### EXERCISE INSTRUCTIONS
Given the records underneath, please repeat exactly the lines from the line with "- This project" through the line with "- **[Always Amazon", passing over any picture.

(GIVEN ENTRIES)

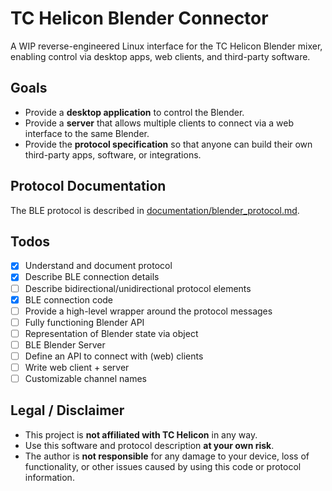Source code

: # TC Helicon Blender Connector

A WIP reverse-engineered Linux interface for the TC Helicon Blender mixer, enabling control via desktop apps, web clients, and third-party software.

## Goals

- Provide a **desktop application** to control the Blender.
- Provide a **server** that allows multiple clients to connect via a web interface to the same Blender.
- Provide the **protocol specification** so that anyone can build their own third-party apps, software, or integrations.

## Protocol Documentation

The BLE protocol is described in [documentation/blender_protocol.md](documentation/blender_protocol.md).

## Todos
- [x] Understand and document protocol
- [x] Describe BLE connection details
- [ ] Describe bidirectional/unidirectional protocol elements
- [x] BLE connection code
- [ ] Provide a high-level wrapper around the protocol messages
- [ ] Fully functioning Blender API
- [ ] Representation of Blender state via object
- [ ] BLE Blender Server
- [ ] Define an API to connect with (web) clients
- [ ] Write web client + server
- [ ] Customizable channel names 

## Legal / Disclaimer

- This project is **not affiliated with TC Helicon** in any way.
- Use this software and protocol description **at your own risk**.
- The author is **not responsible** for any damage to your device, loss of functionality, or other issues caused by using this code or protocol information.

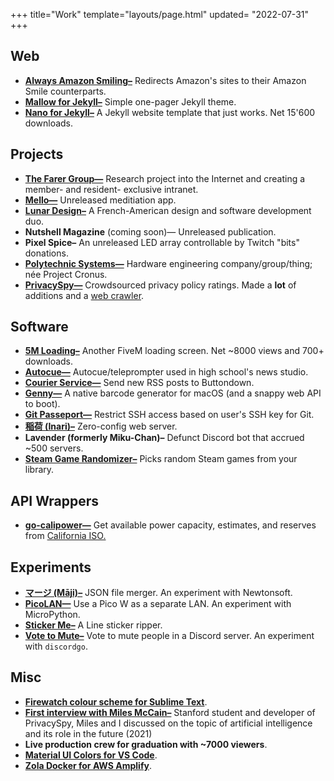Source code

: +++
title="Work"
template="layouts/page.html"
updated= "2022-07-31"
+++

## Web
- **[Always Amazon Smiling–](https://github.com/doamatto/always-amazon-smiling)** Redirects Amazon's sites to their Amazon Smile counterparts.
- **[Mallow for Jekyll–](https://github.com/doamatto/mallow-theme)** Simple one-pager Jekyll theme.
- **[Nano for Jekyll–](@/blog/my-first-jekyll-theme.md)** A Jekyll website template that just works. Net 15'600 downloads.

## Projects
- **[The Farer Group—](https://farer.group)** Research project into the Internet and creating a member- and resident- exclusive intranet.
- **[Mello—](https://github.com/getmello)** Unreleased meditiation app.
- **[Lunar Design–](https://github.com/designbylunar)** A French-American design and software development duo.
- **Nutshell Magazine** (coming soon)— Unreleased publication.
- **Pixel Spice–** An unreleased LED array controllable by Twitch "bits" donations.
- **[Polytechnic Systems—](https://polytechnic.systems)** Hardware engineering company/group/thing; née Project Cronus.
- **[PrivacySpy—](https://privacyspy.org)** Crowdsourced privacy policy ratings. Made a **lot** of additions and a [web crawler](https://github.com/doamatto/ps-crawl).

## Software
- **[5M Loading–](https://github.com/doamatto/5m_loading)** Another FiveM loading screen. Net ~8000 views and 700+ downloads.
- **[Autocue—](https://github.com/srfalcon5/autocue)** Autocue/teleprompter used in high school's news studio.
- **[Courier Service—](https://github.com/nutshellmag/courier)** Send new RSS posts to Buttondown.
- **[Genny—](https://github.com/doamatto/genny-web)** A native barcode generator for macOS (and a snappy web API to boot).
- **[Git Passeport—](https://github.com/doamatto/git-passeport)** Restrict SSH access based on user's SSH key for Git.
- **[稲荷 (Inari)–](https://github.com/doamatto/inari)** Zero-config web server.
- **Lavender (formerly Miku-Chan)–** Defunct Discord bot that accrued ~500 servers.
- **[Steam Game Randomizer–](https://github.com/doamatto/steam-game-randomizer)** Picks random Steam games from your library.

## API Wrappers
- **[go-calipower—](https://github.com/doamatto/go-calipower)** Get available power capacity, estimates, and reserves from [California ISO.](http://www.caiso.com/Pages/default.aspx)


## Experiments
- **[マージ (Māji)–](https://github.com/doamatto/maji)** JSON file merger. An experiment with Newtonsoft.
- **[PicoLAN—](https://github.com/doamatto/picolan)** Use a Pico W as a separate LAN. An experiment with MicroPython.
- **[Sticker Me–](https://git.sr.ht/~doamatto/sticker-me)** A Line sticker ripper.
- **[Vote to Mute–](https://github.com/doamatto/vote-to-mute)** Vote to mute people in a Discord server. An experiment with `discordgo`.

## Misc
- **[Firewatch colour scheme for Sublime Text](https://github.com/doamatto/sublime-firewatch)**.
- **[First interview with Miles McCain–](https://edu.doamatto.xyz/interview-with-miles)** Stanford student and developer of PrivacySpy, Miles and I discussed on the topic of artificial intelligence and its role in the future (2021)
- **Live production crew for graduation with \~7000 viewers**.
- **[Material UI Colors for VS Code](https://github.com/doamatto/materialui-vscode)**.
- **[Zola Docker for AWS Amplify](https://github.com/doamatto/amplify-zola)**.
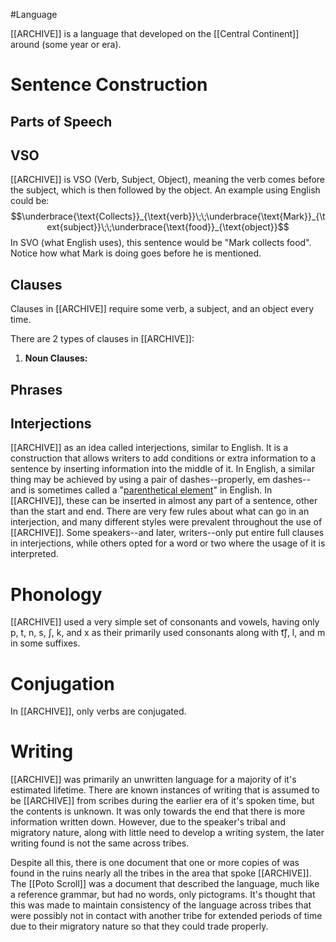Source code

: #Language

[[ARCHIVE]] is a language that developed on the [[Central Continent]] around (some year or era).

# Sentence Construction

## Parts of Speech

## VSO

[[ARCHIVE]] is VSO (Verb, Subject, Object), meaning the verb comes before the subject, which is then followed by the object. An example using English could be:
$$\underbrace{\text{Collects}}_{\text{verb}}\;\;\underbrace{\text{Mark}}_{\text{subject}}\;\;\underbrace{\text{food}}_{\text{object}}$$
In SVO (what English uses), this sentence would be "Mark collects food". Notice how what Mark is doing goes before he is mentioned.

## Clauses

Clauses in [[ARCHIVE]] require some verb, a subject, and an object every time. 

There are 2 types of clauses in [[ARCHIVE]]:
1. **Noun Clauses:** 

## Phrases

## Interjections

[[ARCHIVE]] as an idea called interjections, similar to English. It is a construction that allows writers to add conditions or extra information to a sentence by inserting information into the middle of it. In English, a similar thing may be achieved by using a pair of dashes--properly, em dashes--and is sometimes called a "[parenthetical element](https://en.wikipedia.org/wiki/Dash#Parenthesis-like_use)" in English. In [[ARCHIVE]], these can be inserted in almost any part of a sentence, other than the start and end. There are very few rules about what can go in an interjection, and many different styles were prevalent throughout the use of [[ARCHIVE]]. Some speakers--and later, writers--only put entire full clauses in interjections, while others opted for a word or two where the usage of it is interpreted.

# Phonology

[[ARCHIVE]] used a very simple set of consonants and vowels, having only p, t, n, s, ʃ, k, and x as their primarily used consonants along with t͡ʃ, l, and m in some suffixes.

# Conjugation

In [[ARCHIVE]], only verbs are conjugated.

# Writing

[[ARCHIVE]] was primarily an unwritten language for a majority of it's estimated lifetime. There are known instances of writing that is assumed to be [[ARCHIVE]] from scribes during the earlier era of it's spoken time, but the contents is unknown. It was only towards the end that there is more information written down. However, due to the speaker's tribal and migratory nature, along with little need to develop a writing system, the later writing found is not the same across tribes.

Despite all this, there is one document that one or more copies of was found in the ruins nearly all the tribes in the area that spoke [[ARCHIVE]]. The [[Poto Scroll]] was a document that described the language, much like a reference grammar, but had no words, only pictograms. It's thought that this was made to maintain consistency of the language across tribes that were possibly not in contact with another tribe for extended periods of time due to their migratory nature so that they could trade properly.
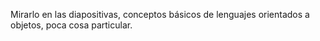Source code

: Mirarlo en las diapositivas, conceptos básicos de lenguajes orientados a objetos, poca cosa particular.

(End GIVEN ENTRIES)

### ANSWER BOX
- This project is **not affiliated with TC Helicon** in any way.
- Use this software and protocol description **at your own risk**.
- The author is **not responsible** for any damage to your device, loss of functionality, or other issues caused by using this code or protocol information.

Source code

: +++
title="Work"
template="layouts/page.html"
updated= "2022-07-31"
+++

## Web
- **[Always Amazon Smiling–](https://github.com/doamatto/always-amazon-smiling)** Redirects Amazon's sites to their Amazon Smile counterparts.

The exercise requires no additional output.